マキシーコート

 忘れた頃、一瞬の眠気の中に溶け込んだとき、真っ赤なマキシーコートが側に立ったいた。見とれていると、コーヒーのオーダーを確認して、カップ2つを手にして、窓際席まで戻って来た。

 少し、打ち合わせらしきアドバイスをして、会場へ向かった。名刺代わりの髭も落としたので、彼女のエスコートが上手く出来るか?自信がなかったが、出たとこ勝負の度胸は、昔の修羅場経験から備わっているのか?それなりに機能するものだと我ながら軽い驚きを伴った。

 それにしても、いつもながら主催者側の会場運営がぶっ続けであり、生理的に保たないので、閉口してしまった。

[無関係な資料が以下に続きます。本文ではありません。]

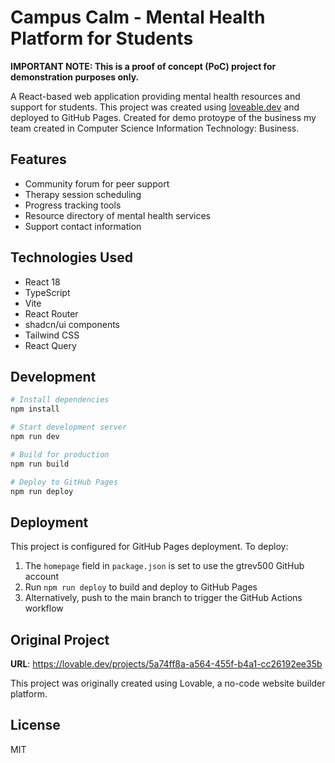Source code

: # Campus Calm - Mental Health Platform for Students

**IMPORTANT NOTE: This is a proof of concept (PoC) project for demonstration purposes only.**

A React-based web application providing mental health resources and support for students. This project was created using [loveable.dev](https://loveable.dev) and deployed to GitHub Pages. Created for demo protoype of the business my team created in Computer Science Information Technology: Business. 

## Features

- Community forum for peer support
- Therapy session scheduling
- Progress tracking tools
- Resource directory of mental health services
- Support contact information

## Technologies Used

- React 18
- TypeScript
- Vite
- React Router
- shadcn/ui components
- Tailwind CSS
- React Query

## Development

```bash
# Install dependencies
npm install

# Start development server
npm run dev

# Build for production
npm run build

# Deploy to GitHub Pages
npm run deploy
```

## Deployment

This project is configured for GitHub Pages deployment. To deploy:

1. The `homepage` field in `package.json` is set to use the gtrev500 GitHub account
2. Run `npm run deploy` to build and deploy to GitHub Pages
3. Alternatively, push to the main branch to trigger the GitHub Actions workflow

## Original Project

**URL**: https://lovable.dev/projects/5a74ff8a-a564-455f-b4a1-cc26192ee35b

This project was originally created using Lovable, a no-code website builder platform.

## License

MIT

 彼女の名刺に手持ち枚数を確認して、数人に挨拶まわりしてもらったが、紹介のとっかかりをつけると、あとはバトンを渡せばよく、自然体で初対面の相手と立派に話題を繋げているのを感心して側で見ている格好となった。

 反省会を会場ビルの地階の中華レストランで行った。全くの下戸であること、そのときはじめて知ることになった。ワインに飲茶で何を話したのか?全く、忘れてしまっているのに、いま気付いた。久々の楽しい、異性との夕べとなったようだ。